Non-viral administration of nucleic acid in vivo has been accomplished by a variety of methods These include lipofectin/liposome fusion Proc Natl Acad Sci 84, pp 7413-7417 (1993), polylysine condensation with and without adenovirus enhancement Human Gene Therapy 3, pp 147-154 (1992), and transferrin transferring receptor delivery of nucleic acid to cells Proc Natl Acad Sci 87, pp 3410-3414 (1990) The use of a specific composition consisting of polyacrylic acid has been disclosed in WO 94/24983 Naked DNA has been administered as disclosed in WO90/1 1092.

In certain embodiments, the use of liposomes and/or nanoparticles is contemplated for the introduction of the donor nucleic acid targeting system into host cells.

Nanocapsules can generally entrap compounds in a stable and reproducible way. To avoid side effects due to intracellular polymeric overloading, such ultrafine particles (sized around 0.1 μm) should be designed using polymers able to be degraded in vivo. Biodegradable polyalkyl-cyanoacrylate nanoparticles that meet these requirements are contemplated for use in the present invention, and such particles may be are easily made.

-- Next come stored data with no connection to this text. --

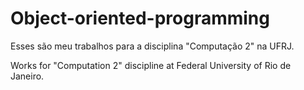 # Object-oriented-programming

Esses são meu trabalhos para a disciplina "Computação 2" na UFRJ.


Works for "Computation 2" discipline at Federal University of Rio de Janeiro.
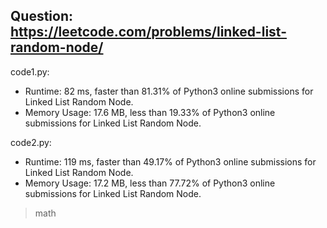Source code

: ## Question: https://leetcode.com/problems/linked-list-random-node/

code1.py:
* Runtime: 82 ms, faster than 81.31% of Python3 online submissions for Linked List Random Node.
* Memory Usage: 17.6 MB, less than 19.33% of Python3 online submissions for Linked List Random Node.

code2.py:
* Runtime: 119 ms, faster than 49.17% of Python3 online submissions for Linked List Random Node.
* Memory Usage: 17.2 MB, less than 77.72% of Python3 online submissions for Linked List Random Node.
> math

Liposomes are formed from phospholipids that are dispersed in an aqueous medium and spontaneously form multilamellar concentric bilayer vesicles (also termed multilamellar vesicles (MLVs)). MLVs generally have diameters of from 25 nm to 4 μm. Sonication of MLVs results in the formation of small unilamellar vesicles (SUVs) with diameters in the range of 200 to 500 Å, containing an aqueous solution in the core.

Synthetic cationic lipids designed to limit the difficulties and dangers encountered with liposome mediated transfection can be used to prepare liposomes for in vivo transfection of a gene encoding a marker. The use of cationic lipids may promote encapsulation of negatively charged nucleic acids, and also promote fusion with negatively charged cell membranes (Feigner et al., 1989).

Alternatively, one of the simplest and the safest way to deliver the nucleic acid according to the invention across cell membranes in vivo may involve the direct application of high concentration free or naked polynucleotides (typically mRNA or DNA). By “naked DNA (or RNA)” is meant a DNA (RNA) molecule which has not been previously complexed with other chemical moieties. Naked DNA uptake by animal cells may be increased by administering the cells simultaneously with excipients and the nucleic acid. Such excipients are reagents that enhance or increase penetration of the DNA across cellular membranes and thus delivery to the cells delivery of the therapeutic agent. Various excipients have been described in the art, such as surfactants, e.g. a surfactant selected form the group consisting of Triton X-100, sodium dodecyl sulfate, Tween 20, and Tween 80; bacterial toxins, for instance streptolysin O, cholera toxin, and recombinant modified labile toxin of E coli; and polysaccharides, such as glucose, sucrose, fructose, or maltose, for instance, which act by disrupting the osmotic pressure in the vicinity of the cell membrane. Other methods have been described to enhance delivery of free polynucleotides, such as blocking of polynucleotide inactivation via endo- or exonucleolytic cleavage by both extra- and intracellular nucleases.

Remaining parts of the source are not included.